Bond is a poor storyteller. He drifts off the point and reaches conclusions that are eccentric rather than amusing. Even so he gives a perceptive analysis of the cause of Karen Carpenter’s anorexia. Justin suggests that, unlike him, she went against her nature and the anxiety at being the frontsperson rather than drummer for the group lead to her wasting illness.
Despite Bond’s appreciation of the material it is not appropriate either for his voice or performance style. His voice, although excellent, is too deep for the high range of the songs which leave him struggling to reach some of the notes. On the other hand an encore of "Pissin’ in the River" showcases the power of his vocals and comes close to Patti Smith’s frightening original.

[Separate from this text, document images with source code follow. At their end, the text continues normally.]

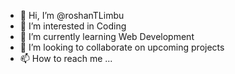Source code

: - 👋 Hi, I’m @roshanTLimbu
- 👀 I’m interested in Coding
- 🌱 I’m currently learning Web Development
- 💞️ I’m looking to collaborate on upcoming projects
- 📫 How to reach me ...

<!---
roshanTLimbu/roshanTLimbu is a ✨ special ✨ repository because its `README.md` (this file) appears on your GitHub profile.
You can click the Preview link to take a look at your changes.
--->
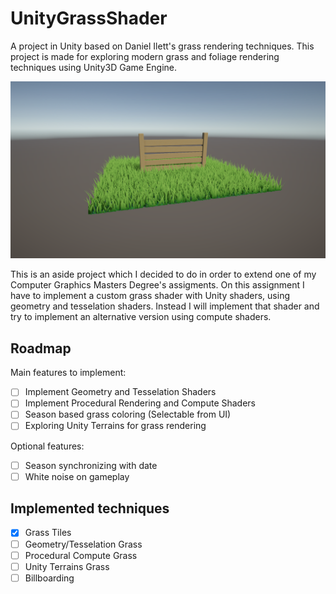 # UnityGrassShader
A project in Unity based on Daniel Ilett's grass rendering techniques. This project is made for exploring modern grass and foliage rendering techniques using Unity3D Game Engine.

![GrassTiles](./Gallery/GrassTiles.v2.png)

This is an aside project which I decided to do in order to extend one of my Computer Graphics Masters Degree's assigments.
On this assignment I have to implement a custom grass shader with Unity shaders, using geometry and tesselation shaders.
Instead I will implement that shader and try to implement an alternative version using compute shaders.

## Roadmap
Main features to implement:
- [ ] Implement Geometry and Tesselation Shaders
- [ ] Implement Procedural Rendering and Compute Shaders
- [ ] Season based grass coloring (Selectable from UI)
- [ ] Exploring Unity Terrains for grass rendering

Optional features:
- [ ] Season synchronizing with date
- [ ] White noise on gameplay

## Implemented techniques
- [x] Grass Tiles
- [ ] Geometry/Tesselation Grass
- [ ] Procedural Compute Grass
- [ ] Unity Terrains Grass
- [ ] Billboarding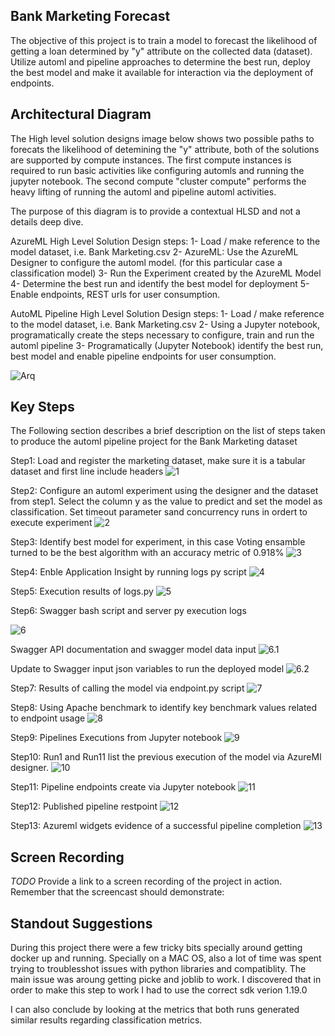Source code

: 

## Bank Marketing Forecast

The objective of this project is to train a model to forecast the likelihood of getting a loan determined by "y" attribute on the collected data (dataset). Utilize 
automl and pipeline approaches to determine the best run, deploy the best model and make it available for interaction via the deployment of endpoints.

## Architectural Diagram
The High level solution designs image below shows two possible paths to forecats the likelihood of detemining the "y" attribute, both of the solutions are supported by compute instances. The first compute instances is required to run basic activities like configuring automls and running the jupyter notebook. The second compute "cluster compute" performs the heavy lifting of running the automl and pipeline automl activities.

The purpose of this diagram is to provide a contextual HLSD and not a details deep dive.

AzureML High Level Solution Design steps:
1- Load / make reference to the model dataset, i.e. Bank Marketing.csv
2- AzureML: Use the AzureML Designer to configure the automl model. (for this particular case a classification model)
3- Run the Experiment created by the AzureML Model
4- Determine the best run and identify the best model for deployment
5- Enable endpoints, REST urls for user consumption.

AutoML Pipeline High Level Solution Design steps:
1- Load / make reference to the model dataset, i.e. Bank Marketing.csv
2- Using a Jupyter notebook, programatically create the steps necessary to configure, train and run the automl pipeline
3- Programatically (Jupyter Notebook) identify the best run, best model and enable pipeline endpoints for user consumption.

![Arq](https://github.com/auravila/DataScience-Project2/blob/master/Screenshots/ArchitectureDiagram.jpeg)

## Key Steps
The Following section describes a brief description on the list of steps taken to produce the automl pipeline project for the Bank Marketing dataset

Step1:
Load and register the marketing dataset, make sure it is a tabular dataset and first line include headers
![1](https://github.com/auravila/DataScience-Project2/blob/master/Screenshots/1-RegisteredDataset.png)

Step2:
Configure an automl experiment using the designer and the dataset from step1. Select the column y as the value to predict and set the model as classification.
Set timeout parameter sand concurrency runs in ordert to execute experiment
![2](https://github.com/auravila/DataScience-Project2/blob/master/Screenshots/2-ExperimentCompleted.jpeg)

Step3:
Identify best model for experiment, in this case Voting ensamble turned to be the best algorithm with an accuracy metric of 0.918%
![3](https://github.com/auravila/DataScience-Project2/blob/master/Screenshots/3-BestModel.jpeg)

Step4:
Enble Application Insight by running logs py script
![4](https://github.com/auravila/DataScience-Project2/blob/master/Screenshots/4-InsightsEnabled.jpeg)

Step5:
Execution results of logs.py
![5](https://github.com/auravila/DataScience-Project2/blob/master/Screenshots/5-logs_py.jpeg)

Step6:
Swagger bash script and server py execution logs

![6](https://github.com/auravila/DataScience-Project2/blob/master/Screenshots/6.1-Swaggerandserverpyrun.jpeg)

Swagger API documentation and swagger model data input
![6.1](https://github.com/auravila/DataScience-Project2/blob/master/Screenshots/6.2-SwaggerAPI.jpeg)

Update to Swagger input json variables to run the deployed model
![6.2](https://github.com/auravila/DataScience-Project2/blob/master/Screenshots/6.3-SwaggerAPI2.jpeg)

Step7:
Results of calling the model via endpoint.py script
![7](https://github.com/auravila/DataScience-Project2/blob/master/Screenshots/7-Endpoint_py.jpeg)

Step8:
Using Apache benchmark to identify key benchmark values related to endpoint usage
![8](https://github.com/auravila/DataScience-Project2/blob/master/Screenshots/8-Benchmark.jpeg)

Step9:
Pipelines Executions from Jupyter notebook
![9](https://github.com/auravila/DataScience-Project2/blob/master/Screenshots/9-PipelinesCreatedandExecuted.jpeg)

Step10:
Run1 and Run11 list the previous execution of the model via AzureMl designer.
![10](https://github.com/auravila/DataScience-Project2/blob/master/Screenshots/11-BankDSAzureMLRun.jpeg)

Step11:
Pipeline endpoints create via Jupyter notebook
![11](https://github.com/auravila/DataScience-Project2/blob/master/Screenshots/12-PipelineSectionShowingEndpoints.jpeg)

Step12:
Published pipeline restpoint
![12](https://github.com/auravila/DataScience-Project2/blob/master/Screenshots/13-PublishedPipelineoverview.jpeg)

Step13:
Azureml widgets evidence of a successful pipeline completion
![13](https://github.com/auravila/DataScience-Project2/blob/master/Screenshots/14-WidgetsSteprun.jpeg)

## Screen Recording
*TODO* Provide a link to a screen recording of the project in action. Remember that the screencast should demonstrate:

## Standout Suggestions
During this project there were a few tricky bits specially around getting docker up and running. Specially on a MAC OS, also a lot of time was spent trying to troublesshot issues with python libraries and compatiblity. The main issue was aroung getting picke and joblib to work. I discovered that in order to make this step to work I had to use the correct sdk verion 1.19.0

I can also conclude by looking at the metrics that both runs generated similar results regarding classification metrics.
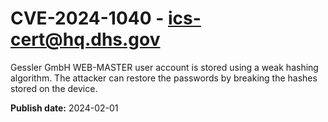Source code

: # CVE-2024-1040 - ics-cert@hq.dhs.gov




Gessler GmbH WEB-MASTER user account is stored using a weak hashing algorithm. The attacker can restore the passwords by breaking the hashes stored on the device.





**Publish date:** 2024-02-01
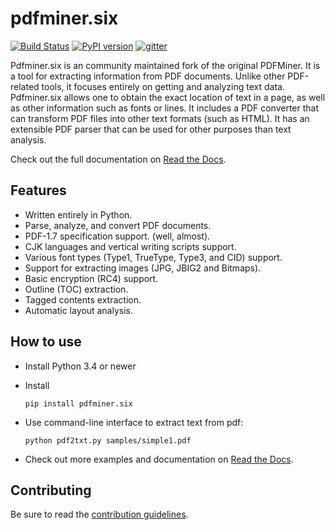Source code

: pdfminer.six
============

[![Build Status](https://travis-ci.org/pdfminer/pdfminer.six.svg?branch=master)](https://travis-ci.org/pdfminer/pdfminer.six)
[![PyPI version](https://img.shields.io/pypi/v/pdfminer.six.svg)](https://pypi.python.org/pypi/pdfminer.six/)
[![gitter](https://badges.gitter.im/pdfminer-six/Lobby.svg)](https://gitter.im/pdfminer-six/Lobby?utm_source=badge&utm_medium)

Pdfminer.six is an community maintained fork of the original PDFMiner. It is a
tool for extracting information from PDF documents.
Unlike other PDF-related tools, it focuses entirely on getting
and analyzing text data. Pdfminer.six allows one to obtain
the exact location of text in a page, as well as
other information such as fonts or lines.
It includes a PDF converter that can transform PDF files
into other text formats (such as HTML). It has an extensible
PDF parser that can be used for other purposes than text analysis.

Check out the full documentation on
[Read the Docs](https://pdfminersix.readthedocs.io).


Features
--------

 * Written entirely in Python.
 * Parse, analyze, and convert PDF documents.
 * PDF-1.7 specification support. (well, almost).
 * CJK languages and vertical writing scripts support.
 * Various font types (Type1, TrueType, Type3, and CID) support.
 * Support for extracting images (JPG, JBIG2 and Bitmaps).
 * Basic encryption (RC4) support.
 * Outline (TOC) extraction.
 * Tagged contents extraction.
 * Automatic layout analysis.


How to use
----------

 * Install Python 3.4 or newer
 * Install

    `pip install pdfminer.six`

 * Use command-line interface to extract text from pdf:

    `python pdf2txt.py samples/simple1.pdf`
    
* Check out more examples and documentation on
[Read the Docs](https://pdfminersix.readthedocs.io).


Contributing
------------

Be sure to read the [contribution guidelines](https://github.com/pdfminer/pdfminer.six/blob/master/CONTRIBUTING.md). 
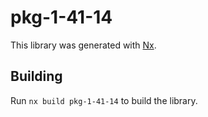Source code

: # pkg-1-41-14

This library was generated with [Nx](https://nx.dev).

## Building

Run `nx build pkg-1-41-14` to build the library.
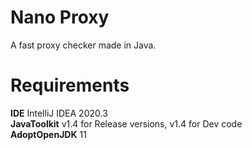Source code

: # Nano Proxy
A fast proxy checker made in Java.

# Requirements
**IDE** IntelliJ IDEA 2020.3<br/>
**JavaToolkit** v1.4 for Release versions, v1.4 for Dev code<br/>
**AdoptOpenJDK** 11
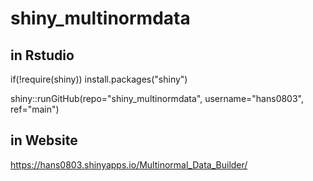 # shiny_multinormdata

## in Rstudio

if(!require(shiny)) install.packages("shiny")

shiny::runGitHub(repo="shiny_multinormdata", username="hans0803", ref="main")

## in Website

https://hans0803.shinyapps.io/Multinormal_Data_Builder/
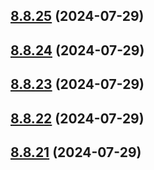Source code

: ## [8.8.25](https://github.com/msobiecki/eslint-config/compare/v8.8.24...v8.8.25) (2024-07-29)



## [8.8.24](https://github.com/msobiecki/eslint-config/compare/v8.8.23...v8.8.24) (2024-07-29)



## [8.8.23](https://github.com/msobiecki/eslint-config/compare/v8.8.22...v8.8.23) (2024-07-29)



## [8.8.22](https://github.com/msobiecki/eslint-config/compare/v8.8.21...v8.8.22) (2024-07-29)



## [8.8.21](https://github.com/msobiecki/eslint-config/compare/v8.8.20...v8.8.21) (2024-07-29)



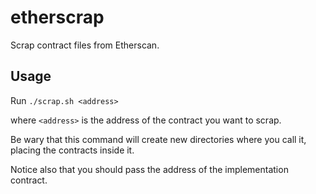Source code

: # etherscrap

Scrap contract files from Etherscan.

## Usage

Run `./scrap.sh <address>`

where `<address>` is the address of the contract you want to scrap.

Be wary that this command will create new directories where you call it, placing the contracts inside it.

Notice also that you should pass the address of the implementation contract.
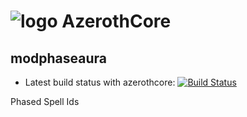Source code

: # ![logo](https://cdn.discordapp.com/attachments/926123387040960544/926193642694139914/unknown.png) AzerothCore
## modphaseaura
- Latest build status with azerothcore: [![Build Status](https://github.com/azerothcore/mod-autobalance/workflows/core-build/badge.svg?branch=master&event=push)](https://github.com/azerothcore/mod-autobalance)


Phased Spell Ids
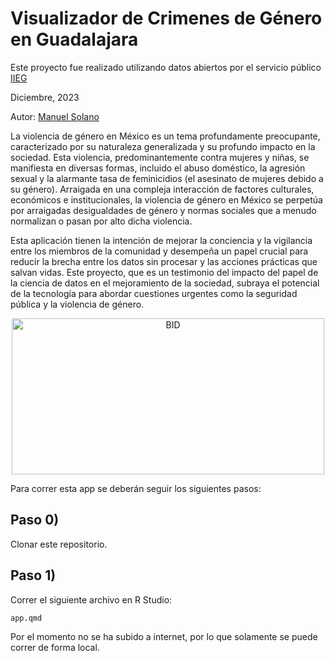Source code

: # Visualizador de Crimenes de Género en Guadalajara

Este proyecto fue realizado utilizando datos abiertos por el servicio público [IIEG](https://iieg.gob.mx/plataforma_seguridad/#/home)

Diciembre, 2023

Autor: [Manuel Solano](https://github.com/manuelsolan-o)

La violencia de género en México es un tema profundamente preocupante, caracterizado por su naturaleza generalizada y su profundo impacto en la sociedad.  Esta violencia, predominantemente contra mujeres y niñas, se manifiesta en diversas formas, incluido el abuso doméstico, la agresión sexual y la alarmante tasa de feminicidios (el asesinato de mujeres debido a su género).  Arraigada en una compleja interacción de factores culturales, económicos e institucionales, la violencia de género en México se perpetúa por arraigadas desigualdades de género y normas sociales que a menudo normalizan o pasan por alto dicha violencia.

Esta aplicación tienen la intención de mejorar la conciencia y la vigilancia entre los miembros de la comunidad y desempeña un papel crucial para reducir la brecha entre los datos sin procesar y las acciones prácticas que salvan vidas.  Este proyecto, que es un testimonio del impacto del papel de la ciencia de datos en el mejoramiento de la sociedad, subraya el potencial de la tecnología para abordar cuestiones urgentes como la seguridad pública y la violencia de género.

 <p align="center">
<img src="media/crimeguf.gif" alt="BID" width="500" height="250"/>
</p>

Para correr esta app se deberán seguir los siguientes pasos:

## Paso 0)
Clonar este repositorio.

## Paso 1)
Correr el siguiente archivo en R Studio:

    app.qmd

Por el momento no se ha subido a internet, por lo que solamente se puede correr de forma local.
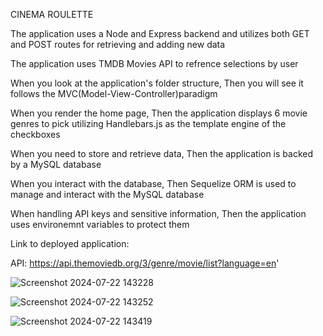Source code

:CINEMA ROULETTE

The application uses a Node and Express backend and utilizes both GET and POST routes for retrieving and adding new data

The application uses TMDB Movies API to refrence selections by user

When you look at the application's folder structure,
Then you will see it follows the MVC(Model-View-Controller)paradigm

When you render the home page,
Then the application displays 6 movie genres to pick utilizing Handlebars.js as the template engine of the checkboxes

When you need to store and retrieve data,
Then the application is backed by a MySQL database

When you interact with the database,
Then Sequelize ORM is used to manage and interact with the MySQL database

When handling API keys and sensitive information,
Then the application uses environemnt variables to protect them

Link to deployed application: 

API: https://api.themoviedb.org/3/genre/movie/list?language=en' 

![Screenshot 2024-07-22 143228](https://github.com/user-attachments/assets/4cfba6a2-fb78-4f7c-8e7c-5e6e0bc1477c)

![Screenshot 2024-07-22 143252](https://github.com/user-attachments/assets/08e6ba48-9680-443b-a357-ea1db950f43f)

![Screenshot 2024-07-22 143419](https://github.com/user-attachments/assets/018ef534-15a9-4443-a633-4962cb2111a5)

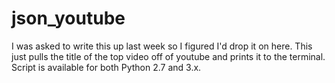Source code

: json_youtube
============

I was asked to write this up last week so I figured I'd drop it on here. This just pulls the title of the top video off of youtube and prints it to the terminal. Script is available for both Python 2.7 and 3.x.
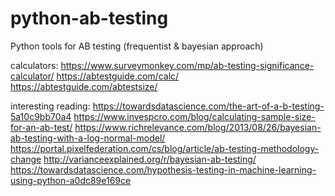 # python-ab-testing
Python tools for AB testing (frequentist &amp; bayesian approach)


calculators:
https://www.surveymonkey.com/mp/ab-testing-significance-calculator/
https://abtestguide.com/calc/
https://abtestguide.com/abtestsize/

interesting reading:
https://towardsdatascience.com/the-art-of-a-b-testing-5a10c9bb70a4
https://www.invespcro.com/blog/calculating-sample-size-for-an-ab-test/
https://www.richrelevance.com/blog/2013/08/26/bayesian-ab-testing-with-a-log-normal-model/
https://portal.pixelfederation.com/cs/blog/article/ab-testing-methodology-change
http://varianceexplained.org/r/bayesian-ab-testing/
https://towardsdatascience.com/hypothesis-testing-in-machine-learning-using-python-a0dc89e169ce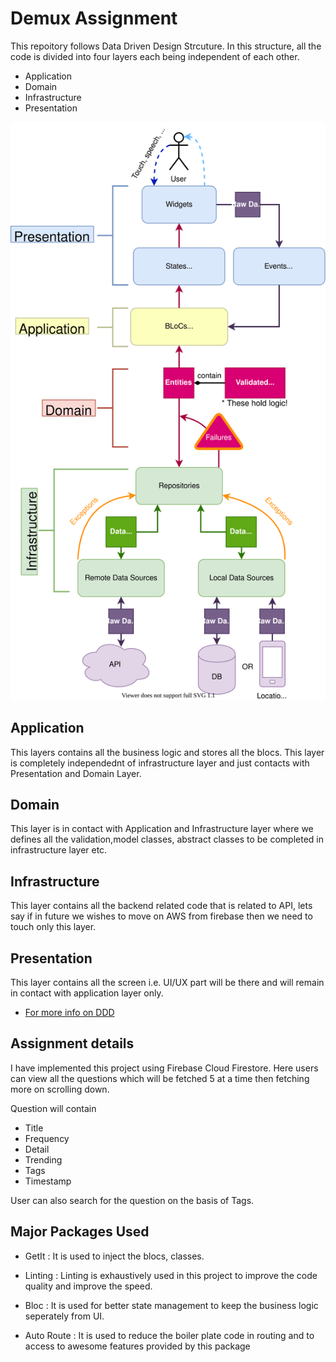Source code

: # **Demux Assignment**

This repoitory follows Data Driven Design Strcuture.
In this structure, all the code is divided into four layers each being independent of each other.

- Application
- Domain
- Infrastructure
- Presentation

![alt text](ss/ddd.svg)

## Application

This layers contains all the business logic and stores all the blocs.
This layer is completely independednt of infrastructure layer and just contacts with Presentation and Domain Layer.

## Domain

This layer is in contact with Application and Infrastructure layer where we defines all the validation,model classes, abstract classes to be completed in infrastructure layer etc.

## Infrastructure

This layer contains all the backend related code that is related to API,
lets say if in future we wishes to move on AWS from firebase
then we need to touch only this layer.

## Presentation

This layer contains all the screen i.e. UI/UX part will be there and will remain in contact with application layer only.

- [For more info on DDD](https://www.youtube.com/watch?v=RMiN59x3uH0&list=PLB6lc7nQ1n4iS5p-IezFFgqP6YvAJy84U)

## Assignment details

I have implemented this project using Firebase Cloud Firestore. Here users can view all the questions which will be fetched 5 at a time then fetching more on scrolling down.

Question will contain

- Title
- Frequency
- Detail
- Trending
- Tags
- Timestamp

User can also search for the question on the basis of Tags.

## Major Packages Used

- GetIt
: It is used to inject the blocs, classes.

- Linting
 : Linting is exhaustively used in this project to improve the code quality and improve the speed.

- Bloc
 : It is used for better state management to keep the business logic seperately from UI.

- Auto Route
 : It is used to reduce the boiler plate code in routing and to access to awesome features provided by this package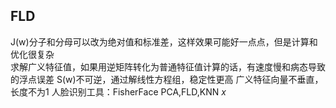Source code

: ## FLD
J(w)分子和分母可以改为绝对值和标准差，这样效果可能好一点点，但是计算和优化很复杂   
求解广义特征值，如果用逆矩阵转化为普通特征值计算的话，有速度慢和病态导致的浮点误差
S(w)不可逆，通过解线性方程组，稳定性更高
广义特征向量不垂直，长度不为1
人脸识别工具：FisherFace PCA,FLD,KNN
$x$

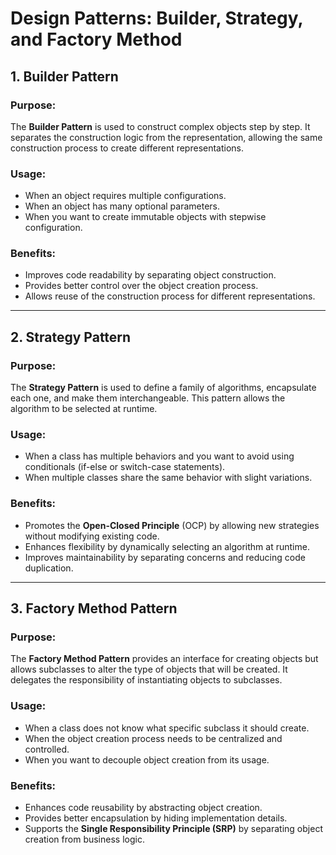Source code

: # Design Patterns: Builder, Strategy, and Factory Method

## 1. Builder Pattern
### Purpose:
The **Builder Pattern** is used to construct complex objects step by step. It separates the construction logic from the representation, allowing the same construction process to create different representations.

### Usage:
- When an object requires multiple configurations.
- When an object has many optional parameters.
- When you want to create immutable objects with stepwise configuration.

### Benefits:
- Improves code readability by separating object construction.
- Provides better control over the object creation process.
- Allows reuse of the construction process for different representations.

---
## 2. Strategy Pattern
### Purpose:
The **Strategy Pattern** is used to define a family of algorithms, encapsulate each one, and make them interchangeable. This pattern allows the algorithm to be selected at runtime.

### Usage:
- When a class has multiple behaviors and you want to avoid using conditionals (if-else or switch-case statements).
- When multiple classes share the same behavior with slight variations.

### Benefits:
- Promotes the **Open-Closed Principle** (OCP) by allowing new strategies without modifying existing code.
- Enhances flexibility by dynamically selecting an algorithm at runtime.
- Improves maintainability by separating concerns and reducing code duplication.

---
## 3. Factory Method Pattern
### Purpose:
The **Factory Method Pattern** provides an interface for creating objects but allows subclasses to alter the type of objects that will be created. It delegates the responsibility of instantiating objects to subclasses.

### Usage:
- When a class does not know what specific subclass it should create.
- When the object creation process needs to be centralized and controlled.
- When you want to decouple object creation from its usage.

### Benefits:
- Enhances code reusability by abstracting object creation.
- Provides better encapsulation by hiding implementation details.
- Supports the **Single Responsibility Principle (SRP)** by separating object creation from business logic.



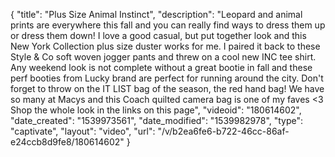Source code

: {
    "title": "Plus Size Animal Instinct",
    "description": "Leopard and animal prints are everywhere this fall and you can really find ways to dress them up or dress them down! I love a good casual, but put together look and this New York Collection plus size duster works for me. I paired it back to these Style & Co soft woven jogger pants and threw on a cool new INC tee shirt. Any weekend look is not complete without a great bootie in fall and these perf booties from Lucky brand are perfect for running around the city. Don't forget to throw on the IT LIST bag of the season, the red hand bag! We have so many at Macys and this Coach quilted camera bag is one of my faves <3 Shop the whole look in the links on this page",
    "videoid": "180614602",
    "date_created": "1539973561",
    "date_modified": "1539982978",
    "type": "captivate",
    "layout": "video",
    "url": "\/v\/b2ea6fe6-b722-46cc-86af-e24ccb8d9fe8\/180614602"
}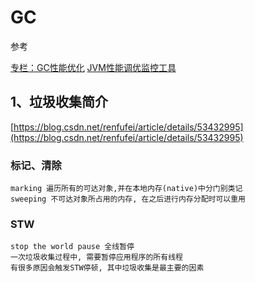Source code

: # GC
参考

[专栏：GC性能优化](https://blog.csdn.net/column/details/14851.html)
[JVM性能调优监控工具](http://www.cnblogs.com/shangdongbin/p/7743976.html)

## 1、垃圾收集简介
[https://blog.csdn.net/renfufei/article/details/53432995](https://blog.csdn.net/renfufei/article/details/53432995)

### 标记、清除
    marking 遍历所有的可达对象,并在本地内存(native)中分门别类记
    sweeping 不可达对象所占用的内存, 在之后进行内存分配时可以重用
### STW
    stop the world pause 全线暂停
    一次垃圾收集过程中, 需要暂停应用程序的所有线程
    有很多原因会触发STW停顿, 其中垃圾收集是最主要的因素


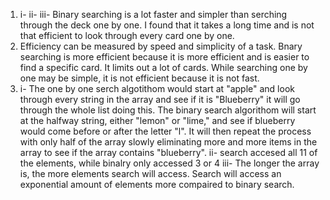 1)  i- 
    ii- 
    iii- Binary searching is a lot faster and simpler than serching through the deck one by one. I found that it takes a long time and is not that efficient to look through every card one by one.
2) Efficiency can be measured by speed and simplicity of a task. Bnary  searching is more efficient because it is more efficient and is easier to find a specific card. It limits out a lot of cards. While searching one by one may be simple, it is not efficient because it is not fast.
3)  i- The one by one serch algotithom would start at "apple" and look through every string in the array and see if it is "Blueberry" it will go through the whole list doing this. The binary search algorithom will start at the halfway string, either "lemon" or "lime," and see if blueberry would come before or after the letter "l". It will then repeat the process with only half of the array slowly eliminating more and more items in the array to see if the array contains "blueberry".
    ii- search accesed all 11 of the elements, while binalry only accessed 3 or 4
    iii- The longer the array is, the more elements search will access. Search will access an exponential amount of elements more compaired to binary search. 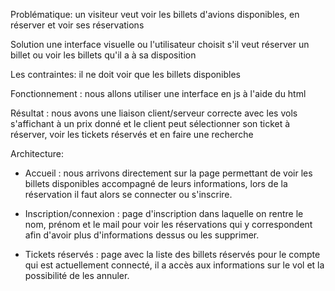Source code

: Problématique: un visiteur veut voir les billets d'avions disponibles, en réserver et voir ses réservations

Solution une interface visuelle ou l'utilisateur choisit s'il veut réserver un billet ou voir les billets qu'il a à sa disposition

Les contraintes: il ne doit voir que les billets disponibles

Fonctionnement : nous allons utiliser une interface en js à l'aide du html

Résultat : nous avons une liaison client/serveur correcte avec les vols s'affichant à un prix donné et le client peut sélectionner son ticket à réserver, voir les tickets réservés et en faire une recherche

Architecture:
- Accueil : nous arrivons directement sur la page permettant de voir les billets disponibles accompagné de leurs informations, lors de la réservation il faut alors se connecter ou s'inscrire.

- Inscription/connexion : page d'inscription dans laquelle on rentre le nom, prénom et le mail pour voir les réservations qui y correspondent afin d'avoir plus d'informations dessus ou les supprimer.

- Tickets réservés : page avec la liste des billets réservés pour le compte qui est actuellement connecté, il a accès aux informations sur le vol et la possibilité de les annuler.
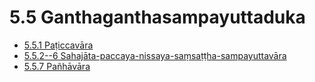 

# 5.5 Ganthaganthasampayuttaduka

* [5.5.1 Paṭiccavāra](5.5/5.5.1.md)
* [5.5.2--6 Sahajāta-paccaya-nissaya-saṃsaṭṭha-sampayuttavāra](5.5/5.5.2--6.md)
* [5.5.7 Pañhāvāra](5.5/5.5.7.md)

Bond does not adjust his performance style to suit the image of the Carpenters. Unlike Karen who dressed down in casual clothes, he adopts a sparkly little number with his hair pulled back in a severe look. His mannerisms reflect the melodrama of the silent film stars. But the grand gestures and staring, distorted face do not accord with the mellow tunes and over-sweet lyrics.
It is hard to judge how well the performance matches the original (the amount of research I’m prepared to undertake does not include listening to Carpenters’ records). But whoever decided to interpret the aching "Reason to Believe" as a country dance should be ashamed and aware that it draws attention to Justin’s stiff-limbed dancing.
Pianist Lance Horne provides musical direction as well as backing. Although the talented band was picked up at short notice, it does not show in their empathic performance as they deliver the responsive backing that captures the lush spirit of the songs.
It is easy to see the attraction of the Carpenters’ songs for Justin Bond but their material is not suited to his powerful vocals or style. One hopes that the next tour will feature material better suited to his talent. Patti Smith's "Horses", perhaps?